Welcome back! Do you agree? no? Well, let me go a little further. If you are the type of person who loves all those crazy numbers, wrap your brain around this. Back in the day, 66% of surveyed 360 owners stated they were interested in purchasing a Wii to go along with their 360. Later reports had estimates of the Wii/360 attachment rate at around 40%. If this number stayed true throughout the life of the 360, around 35 Million 360 owners purchased a Wii.

Here is something for those of you who dislike numbers or feel these numbers are pulled out of the air, which I will be honest; these are not 100% solid numbers. Ask yourself this simple question: how could there be such a high attach rate? If you are a gamer, it is safe to say you enjoy playing video games. No matter what shape or form the video game comes in, you enjoy it. As long as a game is fun and provides enjoyment, you play it.

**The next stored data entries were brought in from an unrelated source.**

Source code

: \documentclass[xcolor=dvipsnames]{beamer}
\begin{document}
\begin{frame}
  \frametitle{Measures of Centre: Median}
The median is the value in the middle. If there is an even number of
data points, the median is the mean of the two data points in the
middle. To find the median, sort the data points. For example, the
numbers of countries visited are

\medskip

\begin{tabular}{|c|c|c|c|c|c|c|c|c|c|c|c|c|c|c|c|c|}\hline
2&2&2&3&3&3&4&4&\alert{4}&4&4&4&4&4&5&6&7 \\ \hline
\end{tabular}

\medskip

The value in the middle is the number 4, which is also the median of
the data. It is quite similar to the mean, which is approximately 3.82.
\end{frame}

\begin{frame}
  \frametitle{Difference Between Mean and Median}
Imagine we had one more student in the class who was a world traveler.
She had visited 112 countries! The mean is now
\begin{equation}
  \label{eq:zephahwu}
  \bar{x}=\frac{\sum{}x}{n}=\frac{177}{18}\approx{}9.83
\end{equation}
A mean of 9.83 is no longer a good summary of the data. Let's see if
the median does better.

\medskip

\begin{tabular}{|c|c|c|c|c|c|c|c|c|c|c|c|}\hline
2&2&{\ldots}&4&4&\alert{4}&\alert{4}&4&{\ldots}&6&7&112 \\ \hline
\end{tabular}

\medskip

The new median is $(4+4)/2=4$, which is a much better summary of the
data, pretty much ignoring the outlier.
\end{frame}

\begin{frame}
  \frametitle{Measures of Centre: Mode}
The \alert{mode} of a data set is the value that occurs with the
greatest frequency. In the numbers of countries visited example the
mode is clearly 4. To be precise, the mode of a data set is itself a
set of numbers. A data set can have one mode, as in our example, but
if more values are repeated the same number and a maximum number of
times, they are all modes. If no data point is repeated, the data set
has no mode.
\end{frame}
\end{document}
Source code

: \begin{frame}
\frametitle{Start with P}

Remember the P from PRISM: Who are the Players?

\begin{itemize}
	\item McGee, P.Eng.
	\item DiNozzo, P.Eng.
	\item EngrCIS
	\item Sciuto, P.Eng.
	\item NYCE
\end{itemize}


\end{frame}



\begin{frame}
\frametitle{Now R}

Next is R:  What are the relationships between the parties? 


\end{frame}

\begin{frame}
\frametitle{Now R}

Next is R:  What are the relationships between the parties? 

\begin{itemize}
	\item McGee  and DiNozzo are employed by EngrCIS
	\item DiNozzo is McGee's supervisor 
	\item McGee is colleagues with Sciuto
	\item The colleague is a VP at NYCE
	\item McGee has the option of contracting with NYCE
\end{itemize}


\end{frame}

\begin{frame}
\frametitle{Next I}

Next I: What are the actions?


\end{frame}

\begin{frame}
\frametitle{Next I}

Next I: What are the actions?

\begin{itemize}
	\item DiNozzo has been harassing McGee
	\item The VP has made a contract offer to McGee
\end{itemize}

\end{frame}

During E3 2013, some of the staff were invited to attend the Microsoft E3 press conference. While sitting through the Microsoft presser, I started having the feeling of exhaustion. It wasn’t necessarily the pace they were announcing games, it was more what they were announcing. Game after game was a shooter, fighter, or intense, action-packed slaughter. This bombardment of killing took a toll on my mind. This is the advantage Nintendo now has with the Wii U. It offers a different variation of genres/experiences for gamers. Games link Mario, Donkey Kong and Pikmin are all extremely enjoyable without shooting and blowing everything up. There are as many different types of games as there are types of humans. Now that games like Kingdom Hearts, Final Fantasy 15,* and rumored Gears of War are losing their console exclusivity, the reasoning for owning both an Xbox and a Playstation is shrinking.  This is why the Wii U, and Nintendo, will always have a place in the gaming world. The industry is shrinking itself to give gamers less options. If it’s intentional or not is another question and another debate.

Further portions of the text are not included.